His weight shifts onto his right foot, and just like that, his hand shoots out and I throw everything I have into my defense. His hit slices straight past my face, and without even a hint of warning, my hand that just blocked him flies back up in a scrappy, backhanded whack to the side of his face.

He blinks quickly, taking a step back as though he’s never been so confused in his life. He hadn’t expected me to get through, especially when he had his full attention on me. So far, the only hits I’ve been able to land are the bullshit ones that happen when his back is turned. “You’re focused today,” he says, trying to sound as though he’s giving me the nod of approval, yet the suspicion is still deep in his tone.

My brows furrow, and I watch him carefully as his jaw ticks. I bet the asshole wants to rub his face, but he won’t dare lift a finger to his jaw in my presence and silently admit that it actually hurts. “Would you prefer that I wasn’t?” I throw back at him, holding my fighter’s stance, more than ready for him to come at me with a harder, more brutal edge. “I didn’t realize that beating the shit out of unsuspecting young women is what got you hard, but I’ll keep that in mind.”

He snaps out at me, his hands moving like lightning and proving just how much I still have to learn. His big hand closes around my throat, squeezing tight. “Don’t push me, Shayne. I am not in the mood for your bullshit today.”

I keep myself calm, having learned that panicking in situations like this doesn’t help anybody. So instead, I throw my hand up, bracing my fingers together as I spear them right at his throat in a wicked blow. He immediately releases his hold around my neck, and I suck in a desperate breath as he stumbles back, clutching his throat and trying not to cough. Rage burns through his gaze, but I stand tall. “You’re a scrappy fighter, Zeke, trained by Moretti scum,” I say, mimicking the words he’d used on me during our first training session. “You didn’t think I’d come prepared for a cheap shot? I’m insulted.”

I walk around him, keeping my sharp stare on him at all times, watching the stillness of his body and waiting for him to strike. His eyes never leave mine and that suspicion only grows until something finally snaps into place.
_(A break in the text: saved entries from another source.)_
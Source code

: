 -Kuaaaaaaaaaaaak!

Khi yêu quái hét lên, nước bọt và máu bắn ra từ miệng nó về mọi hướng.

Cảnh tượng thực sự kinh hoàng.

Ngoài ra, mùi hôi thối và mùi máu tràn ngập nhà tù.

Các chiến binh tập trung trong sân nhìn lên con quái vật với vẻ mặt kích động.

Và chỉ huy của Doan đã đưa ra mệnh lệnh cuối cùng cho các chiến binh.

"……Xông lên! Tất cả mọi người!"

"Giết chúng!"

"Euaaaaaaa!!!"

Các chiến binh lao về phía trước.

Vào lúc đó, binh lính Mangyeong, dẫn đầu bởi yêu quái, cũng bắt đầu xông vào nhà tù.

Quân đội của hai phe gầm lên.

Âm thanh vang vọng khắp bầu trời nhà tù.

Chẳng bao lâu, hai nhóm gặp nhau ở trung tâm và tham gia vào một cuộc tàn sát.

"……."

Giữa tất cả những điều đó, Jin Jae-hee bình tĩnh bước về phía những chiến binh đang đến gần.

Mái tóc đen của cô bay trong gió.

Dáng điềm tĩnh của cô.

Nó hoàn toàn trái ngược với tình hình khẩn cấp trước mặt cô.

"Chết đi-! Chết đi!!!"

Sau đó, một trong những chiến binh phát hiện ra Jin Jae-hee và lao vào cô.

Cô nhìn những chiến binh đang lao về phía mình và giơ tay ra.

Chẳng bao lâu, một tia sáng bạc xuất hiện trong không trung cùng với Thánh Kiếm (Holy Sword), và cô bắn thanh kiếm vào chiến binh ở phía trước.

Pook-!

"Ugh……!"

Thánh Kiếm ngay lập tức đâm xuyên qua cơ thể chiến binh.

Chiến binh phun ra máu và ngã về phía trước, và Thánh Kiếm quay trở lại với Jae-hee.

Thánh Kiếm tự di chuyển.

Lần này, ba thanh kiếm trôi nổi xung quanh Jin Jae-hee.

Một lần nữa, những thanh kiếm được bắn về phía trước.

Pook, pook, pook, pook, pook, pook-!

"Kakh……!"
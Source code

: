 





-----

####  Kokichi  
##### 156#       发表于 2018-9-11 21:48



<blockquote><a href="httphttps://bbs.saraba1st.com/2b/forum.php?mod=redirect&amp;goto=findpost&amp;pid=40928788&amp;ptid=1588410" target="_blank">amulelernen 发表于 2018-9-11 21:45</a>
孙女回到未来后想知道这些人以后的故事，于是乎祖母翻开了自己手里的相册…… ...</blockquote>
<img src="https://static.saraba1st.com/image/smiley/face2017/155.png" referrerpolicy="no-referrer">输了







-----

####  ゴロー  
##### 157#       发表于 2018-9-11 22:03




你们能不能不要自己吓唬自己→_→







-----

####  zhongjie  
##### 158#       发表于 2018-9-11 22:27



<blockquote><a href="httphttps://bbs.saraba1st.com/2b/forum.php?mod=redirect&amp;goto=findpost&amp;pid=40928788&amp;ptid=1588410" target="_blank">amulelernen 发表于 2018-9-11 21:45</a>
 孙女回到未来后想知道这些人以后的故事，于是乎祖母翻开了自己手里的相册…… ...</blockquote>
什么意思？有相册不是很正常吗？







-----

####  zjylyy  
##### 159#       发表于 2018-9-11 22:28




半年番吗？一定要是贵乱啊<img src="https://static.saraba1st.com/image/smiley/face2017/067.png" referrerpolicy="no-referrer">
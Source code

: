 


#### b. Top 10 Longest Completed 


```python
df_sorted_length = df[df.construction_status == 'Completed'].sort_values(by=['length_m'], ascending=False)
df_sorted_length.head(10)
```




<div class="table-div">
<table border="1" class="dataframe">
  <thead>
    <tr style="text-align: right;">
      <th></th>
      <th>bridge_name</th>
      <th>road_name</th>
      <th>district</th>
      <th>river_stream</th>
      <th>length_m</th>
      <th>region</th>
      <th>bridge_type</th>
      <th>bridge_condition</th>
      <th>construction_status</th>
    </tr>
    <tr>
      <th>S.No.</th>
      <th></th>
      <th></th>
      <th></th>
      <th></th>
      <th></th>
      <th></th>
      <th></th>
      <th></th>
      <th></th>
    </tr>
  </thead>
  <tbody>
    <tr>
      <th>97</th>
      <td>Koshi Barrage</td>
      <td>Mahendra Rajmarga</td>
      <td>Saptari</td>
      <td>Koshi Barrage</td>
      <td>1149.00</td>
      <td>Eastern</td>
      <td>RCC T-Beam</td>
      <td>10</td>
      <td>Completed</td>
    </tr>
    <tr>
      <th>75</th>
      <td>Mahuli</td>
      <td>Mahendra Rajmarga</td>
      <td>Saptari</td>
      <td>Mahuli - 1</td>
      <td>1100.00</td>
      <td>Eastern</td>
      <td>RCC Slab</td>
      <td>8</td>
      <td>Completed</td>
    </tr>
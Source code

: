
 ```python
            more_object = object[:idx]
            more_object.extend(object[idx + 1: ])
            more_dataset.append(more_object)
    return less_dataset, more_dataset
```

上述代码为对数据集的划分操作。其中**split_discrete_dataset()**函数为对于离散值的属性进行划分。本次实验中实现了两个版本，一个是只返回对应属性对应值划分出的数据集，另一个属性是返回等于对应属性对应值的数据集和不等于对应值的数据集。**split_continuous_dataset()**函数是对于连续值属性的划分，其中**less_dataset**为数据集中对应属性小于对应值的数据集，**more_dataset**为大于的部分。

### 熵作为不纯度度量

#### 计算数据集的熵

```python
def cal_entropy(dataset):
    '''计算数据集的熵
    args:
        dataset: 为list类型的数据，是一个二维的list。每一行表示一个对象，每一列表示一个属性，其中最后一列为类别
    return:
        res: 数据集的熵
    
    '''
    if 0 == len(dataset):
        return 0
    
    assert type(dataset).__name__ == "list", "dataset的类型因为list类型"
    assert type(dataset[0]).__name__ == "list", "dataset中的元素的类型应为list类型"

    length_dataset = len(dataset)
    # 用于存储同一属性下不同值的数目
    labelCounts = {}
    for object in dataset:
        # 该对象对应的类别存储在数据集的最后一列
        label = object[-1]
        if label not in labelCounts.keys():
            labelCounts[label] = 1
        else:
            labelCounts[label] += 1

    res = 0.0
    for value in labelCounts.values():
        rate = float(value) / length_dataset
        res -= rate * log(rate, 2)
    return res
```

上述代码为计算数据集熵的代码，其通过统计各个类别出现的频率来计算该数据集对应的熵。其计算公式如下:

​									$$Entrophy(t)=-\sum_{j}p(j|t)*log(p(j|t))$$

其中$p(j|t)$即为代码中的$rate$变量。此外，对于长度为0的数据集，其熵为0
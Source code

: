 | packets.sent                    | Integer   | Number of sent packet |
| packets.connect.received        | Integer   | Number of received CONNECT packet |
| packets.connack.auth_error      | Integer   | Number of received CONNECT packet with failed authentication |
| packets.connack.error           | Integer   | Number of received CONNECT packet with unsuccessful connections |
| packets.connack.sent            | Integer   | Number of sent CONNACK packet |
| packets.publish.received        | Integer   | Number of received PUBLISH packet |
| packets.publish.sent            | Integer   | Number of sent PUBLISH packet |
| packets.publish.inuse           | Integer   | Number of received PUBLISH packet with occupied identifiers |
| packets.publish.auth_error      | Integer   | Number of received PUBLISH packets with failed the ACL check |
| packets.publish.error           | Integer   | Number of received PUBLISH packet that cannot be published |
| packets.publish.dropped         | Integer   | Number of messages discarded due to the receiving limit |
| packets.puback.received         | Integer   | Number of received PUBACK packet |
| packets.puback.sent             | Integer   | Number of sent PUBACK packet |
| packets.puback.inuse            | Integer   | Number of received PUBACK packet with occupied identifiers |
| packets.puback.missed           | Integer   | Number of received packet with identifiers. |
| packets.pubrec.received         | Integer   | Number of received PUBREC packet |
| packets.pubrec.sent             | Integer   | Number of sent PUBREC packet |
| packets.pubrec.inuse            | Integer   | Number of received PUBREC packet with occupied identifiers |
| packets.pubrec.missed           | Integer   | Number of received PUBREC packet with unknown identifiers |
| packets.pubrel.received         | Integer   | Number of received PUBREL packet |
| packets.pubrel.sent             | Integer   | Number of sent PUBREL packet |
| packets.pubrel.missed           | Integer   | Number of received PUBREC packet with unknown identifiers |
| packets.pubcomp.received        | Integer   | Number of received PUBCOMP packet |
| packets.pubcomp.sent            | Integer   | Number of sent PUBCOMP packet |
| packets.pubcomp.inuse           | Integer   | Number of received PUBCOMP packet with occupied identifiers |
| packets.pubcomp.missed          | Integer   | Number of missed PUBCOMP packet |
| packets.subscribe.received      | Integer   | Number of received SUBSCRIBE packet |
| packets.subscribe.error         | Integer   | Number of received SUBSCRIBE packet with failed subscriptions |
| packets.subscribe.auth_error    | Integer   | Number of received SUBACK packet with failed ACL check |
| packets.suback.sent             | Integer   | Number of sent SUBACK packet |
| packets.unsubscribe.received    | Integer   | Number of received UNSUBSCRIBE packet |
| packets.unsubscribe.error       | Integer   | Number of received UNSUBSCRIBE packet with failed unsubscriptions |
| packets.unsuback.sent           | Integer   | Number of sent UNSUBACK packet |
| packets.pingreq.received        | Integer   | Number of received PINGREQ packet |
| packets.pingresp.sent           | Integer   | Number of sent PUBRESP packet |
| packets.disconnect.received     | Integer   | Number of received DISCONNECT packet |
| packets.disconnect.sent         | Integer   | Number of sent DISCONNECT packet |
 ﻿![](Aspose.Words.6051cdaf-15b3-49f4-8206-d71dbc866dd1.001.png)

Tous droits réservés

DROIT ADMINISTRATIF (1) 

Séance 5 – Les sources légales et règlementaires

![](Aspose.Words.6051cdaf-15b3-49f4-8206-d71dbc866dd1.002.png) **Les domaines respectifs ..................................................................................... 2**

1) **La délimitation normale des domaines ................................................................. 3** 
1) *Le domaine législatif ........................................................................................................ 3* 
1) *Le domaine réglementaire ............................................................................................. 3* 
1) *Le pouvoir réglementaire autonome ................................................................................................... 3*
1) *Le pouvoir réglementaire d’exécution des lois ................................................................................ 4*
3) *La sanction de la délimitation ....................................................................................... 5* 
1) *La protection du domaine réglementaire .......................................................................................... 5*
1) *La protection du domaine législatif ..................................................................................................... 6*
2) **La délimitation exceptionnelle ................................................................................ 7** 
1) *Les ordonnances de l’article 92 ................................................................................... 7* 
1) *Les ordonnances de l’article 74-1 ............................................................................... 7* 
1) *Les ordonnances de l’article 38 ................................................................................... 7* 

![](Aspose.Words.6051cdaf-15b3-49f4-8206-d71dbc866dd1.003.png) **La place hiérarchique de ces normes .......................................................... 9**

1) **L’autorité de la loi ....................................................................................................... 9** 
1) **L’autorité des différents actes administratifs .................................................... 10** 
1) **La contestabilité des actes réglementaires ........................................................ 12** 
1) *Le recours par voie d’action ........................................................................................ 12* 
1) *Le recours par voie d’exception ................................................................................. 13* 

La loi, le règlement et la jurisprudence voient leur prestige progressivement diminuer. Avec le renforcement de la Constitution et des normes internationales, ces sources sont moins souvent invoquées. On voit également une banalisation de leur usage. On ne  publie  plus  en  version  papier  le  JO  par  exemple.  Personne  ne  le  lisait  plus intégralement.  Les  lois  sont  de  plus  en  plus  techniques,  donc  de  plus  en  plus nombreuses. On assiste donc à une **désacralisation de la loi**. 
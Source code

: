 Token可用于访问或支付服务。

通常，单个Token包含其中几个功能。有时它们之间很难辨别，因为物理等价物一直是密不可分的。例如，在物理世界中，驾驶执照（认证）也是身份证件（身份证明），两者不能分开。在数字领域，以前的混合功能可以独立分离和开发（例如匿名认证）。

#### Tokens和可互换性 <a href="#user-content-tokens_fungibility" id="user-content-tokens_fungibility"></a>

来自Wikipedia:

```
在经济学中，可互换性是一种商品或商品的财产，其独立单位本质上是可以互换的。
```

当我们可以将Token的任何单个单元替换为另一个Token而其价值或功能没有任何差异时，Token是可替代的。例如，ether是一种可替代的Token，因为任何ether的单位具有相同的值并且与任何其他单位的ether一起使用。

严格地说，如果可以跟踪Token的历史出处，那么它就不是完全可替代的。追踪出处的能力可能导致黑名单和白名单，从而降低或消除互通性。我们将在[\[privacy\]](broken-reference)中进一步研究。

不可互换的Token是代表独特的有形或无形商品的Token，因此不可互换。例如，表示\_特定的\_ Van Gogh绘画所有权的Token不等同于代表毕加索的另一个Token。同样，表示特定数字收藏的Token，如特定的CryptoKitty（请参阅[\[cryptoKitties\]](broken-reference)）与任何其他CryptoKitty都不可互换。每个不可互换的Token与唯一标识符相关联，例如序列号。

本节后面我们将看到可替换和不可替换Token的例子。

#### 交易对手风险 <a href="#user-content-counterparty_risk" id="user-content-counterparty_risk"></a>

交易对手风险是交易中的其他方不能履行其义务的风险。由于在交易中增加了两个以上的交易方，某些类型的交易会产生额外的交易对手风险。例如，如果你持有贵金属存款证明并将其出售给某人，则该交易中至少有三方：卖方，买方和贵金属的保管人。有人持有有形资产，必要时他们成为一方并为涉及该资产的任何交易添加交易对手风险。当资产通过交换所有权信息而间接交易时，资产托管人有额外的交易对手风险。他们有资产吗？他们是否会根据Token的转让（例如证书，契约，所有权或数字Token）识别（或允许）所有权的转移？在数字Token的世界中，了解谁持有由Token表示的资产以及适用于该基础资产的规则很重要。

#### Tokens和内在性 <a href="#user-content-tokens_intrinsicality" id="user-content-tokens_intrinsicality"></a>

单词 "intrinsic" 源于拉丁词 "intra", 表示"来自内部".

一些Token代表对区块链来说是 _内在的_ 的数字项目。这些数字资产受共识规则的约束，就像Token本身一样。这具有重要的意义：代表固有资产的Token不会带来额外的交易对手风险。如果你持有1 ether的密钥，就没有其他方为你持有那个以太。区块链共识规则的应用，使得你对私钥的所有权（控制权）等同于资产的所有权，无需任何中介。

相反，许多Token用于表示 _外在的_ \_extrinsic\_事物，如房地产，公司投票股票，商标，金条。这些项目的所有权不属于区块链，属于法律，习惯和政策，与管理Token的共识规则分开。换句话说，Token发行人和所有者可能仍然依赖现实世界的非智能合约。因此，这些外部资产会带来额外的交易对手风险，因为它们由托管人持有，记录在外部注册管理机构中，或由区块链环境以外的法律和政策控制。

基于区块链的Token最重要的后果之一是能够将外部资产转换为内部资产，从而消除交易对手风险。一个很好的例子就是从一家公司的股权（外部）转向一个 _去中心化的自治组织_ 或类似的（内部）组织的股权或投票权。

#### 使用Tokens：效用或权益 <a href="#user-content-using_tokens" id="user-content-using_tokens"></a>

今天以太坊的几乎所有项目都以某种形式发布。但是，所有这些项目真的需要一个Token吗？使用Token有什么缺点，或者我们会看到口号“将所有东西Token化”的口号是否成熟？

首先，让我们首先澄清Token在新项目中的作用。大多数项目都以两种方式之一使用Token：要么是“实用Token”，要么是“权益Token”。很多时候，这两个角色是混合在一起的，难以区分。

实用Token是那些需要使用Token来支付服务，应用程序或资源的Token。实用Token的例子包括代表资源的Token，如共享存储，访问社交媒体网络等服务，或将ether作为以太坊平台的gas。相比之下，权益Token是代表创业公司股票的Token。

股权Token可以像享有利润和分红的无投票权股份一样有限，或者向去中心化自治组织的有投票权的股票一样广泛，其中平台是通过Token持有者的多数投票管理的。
Whatever he thinks he knows, he doesn’t say a damn word, and I briefly wonder just how much shit I’ve put myself in, but he lashes back out at me, throwing his whole body into it.

My eyes are wide, focusing on his every movement, but he’s too fast and keeps getting through with devastating blows, but I don’t give up. I’ve learned what giving up means over the past week and that’s not something I want to put myself through again, so I keep fighting, keep blocking, even when my aching lungs scream for it to end.

Zeke advances on me, every step he takes bringing him closer and closer. He’s trying to force me back, get me trapped between him and the wall with nowhere to run, but I’ve been trapped far too many times to allow that kind of bullshit to go down. So, with every step he takes toward me, I sidestep, moving me across the mat and forcing him to turn until he’s the one with his back to the wall.